Records drawn from a dataset
════════════════

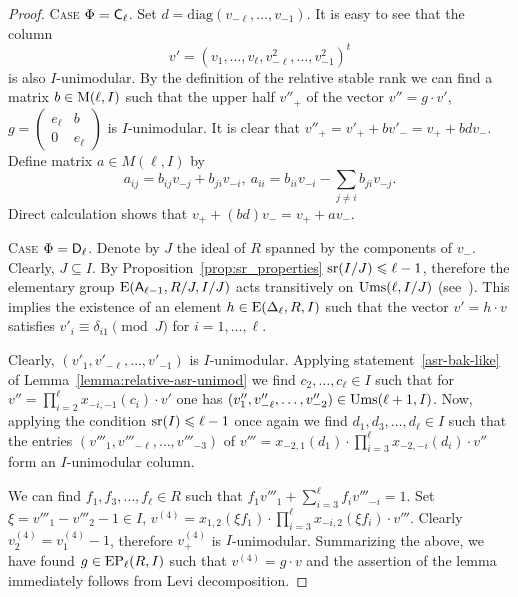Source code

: \begin{proof} 
\textsc{Case $\Phi=\mathsf{C}_\ell$.}
Set $d =\mathrm{diag}(v_{-\ell},\ldots,v_{-1}).$
It is easy to see that the column $$v'=(v_1,\ldots,v_\ell, v_{-\ell}^2,\ldots,v_{-1}^2)^t$$ is also $I$-unimodular.
By the definition of the relative stable rank we can find a matrix $b\in \operatorname{M}(\ell,I)$
such that the upper half $v''_+$ of the vector $v''= g \cdot v'$, $g=\left(\begin{smallmatrix} e_\ell & b \\ 0 & e_{\ell} \end{smallmatrix}\right)$ is $I$-unimodular.
It is clear that $v''_+ = v'_+ + b v'_- = v_+ + bd v_-$. Define matrix $a \in M(\ell, I)$ by 
$$a_{ij} = b_{ij} v_{-j} + b_{ji} v_{-i},\ a_{ii} = b_{ii} v_{-i} - \sum\limits_{j\neq i} b_{ji} v_{-j}. $$
Direct calculation shows that $v_+ + (bd)v_- = v_+ + av_-$.


\textsc{Case $\Phi=\mathsf{D}_\ell$.} Denote by $J$ the ideal of $R$ spanned by the components of $v_{-}$. Clearly, $J \subseteq I$.
By Proposition~\ref{prop:sr_properties} $\operatorname{sr}(I/J) \leqslant \ell-1$, therefore
the elementary group $\operatorname{E}(\mathsf{A}_{\ell-1}, R/J, I/J)$ acts transitively on $\operatorname{Ums}(\ell, I/J)$ (see~\cite[Theorem~2.3c]{Va69}). 
This implies the existence of an element $h\in \operatorname{E}(\Delta_\ell, R, I)$ such that the vector $v' = h \cdot v$ satisfies $v'_i \equiv \delta_{i1} \pmod J$ for $i=1,\ldots, \ell$.

Clearly, $(v'_1,v'_{-\ell},\ldots, v'_{-1})$ is $I$-unimodular.
Applying statement~\ref{asr-bak-like} of Lemma~\ref{lemma:relative-asr-unimod} we find $c_2,\ldots, c_\ell\in I$ such that for $v''= \prod_{i=2}^{\ell}x_{-i, -1}(c_i)\cdot v'$ one has
$(v''_1, v''_{-\ell},\ldots, v''_{-2})\in\operatorname{Ums}(\ell+1, I)$.
Now, applying the condition $\operatorname{sr}(I) \leqslant \ell-1$ once again we find
$d_1,d_3,\ldots, d_{\ell}\in I$ such that the entries $(v'''_1, v'''_{-\ell},\ldots, v'''_{-3})$
of $v'''=x_{-2,1}(d_1) \cdot \prod_{i=3}^{\ell} x_{-2,-i}(d_i) \cdot v''$ form an $I$-unimodular column.

We can find $f_1, f_3,\ldots, f_\ell \in R$ such that $f_1v'''_1+\sum_{i=3}^\ell f_i v'''_{-i} = 1$.
Set $\xi = v'''_1-v'''_2-1 \in I$, $v^{(4)}=x_{1,2}(\xi f_1) \cdot \prod_{i=3}^\ell x_{-i,2}(\xi f_i) \cdot v'''$.
Clearly $v^{(4)}_2 = v^{(4)}_1-1$, therefore $v^{(4)}_+$ is $I$-unimodular.
Summarizing the above, we have found $g\in \operatorname{EP}_\ell(R, I)$ such that $v^{(4)}=g \cdot v$
and the assertion of the lemma immediately follows from Levi decomposition. \end{proof}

════════════════

• [Task goal] Pictures are to be dropped; the lines from the start of the entries above through the line with "Direct calculation shows" are to be given again verbatim.

• [Task answer]
Source code

: \begin{proof} 
\textsc{Case $\Phi=\mathsf{C}_\ell$.}
Set $d =\mathrm{diag}(v_{-\ell},\ldots,v_{-1}).$
It is easy to see that the column $$v'=(v_1,\ldots,v_\ell, v_{-\ell}^2,\ldots,v_{-1}^2)^t$$ is also $I$-unimodular.
By the definition of the relative stable rank we can find a matrix $b\in \operatorname{M}(\ell,I)$
such that the upper half $v''_+$ of the vector $v''= g \cdot v'$, $g=\left(\begin{smallmatrix} e_\ell & b \\ 0 & e_{\ell} \end{smallmatrix}\right)$ is $I$-unimodular.
It is clear that $v''_+ = v'_+ + b v'_- = v_+ + bd v_-$. Define matrix $a \in M(\ell, I)$ by 
$$a_{ij} = b_{ij} v_{-j} + b_{ji} v_{-i},\ a_{ii} = b_{ii} v_{-i} - \sum\limits_{j\neq i} b_{ji} v_{-j}. $$
Direct calculation shows that $v_+ + (bd)v_- = v_+ + av_-$.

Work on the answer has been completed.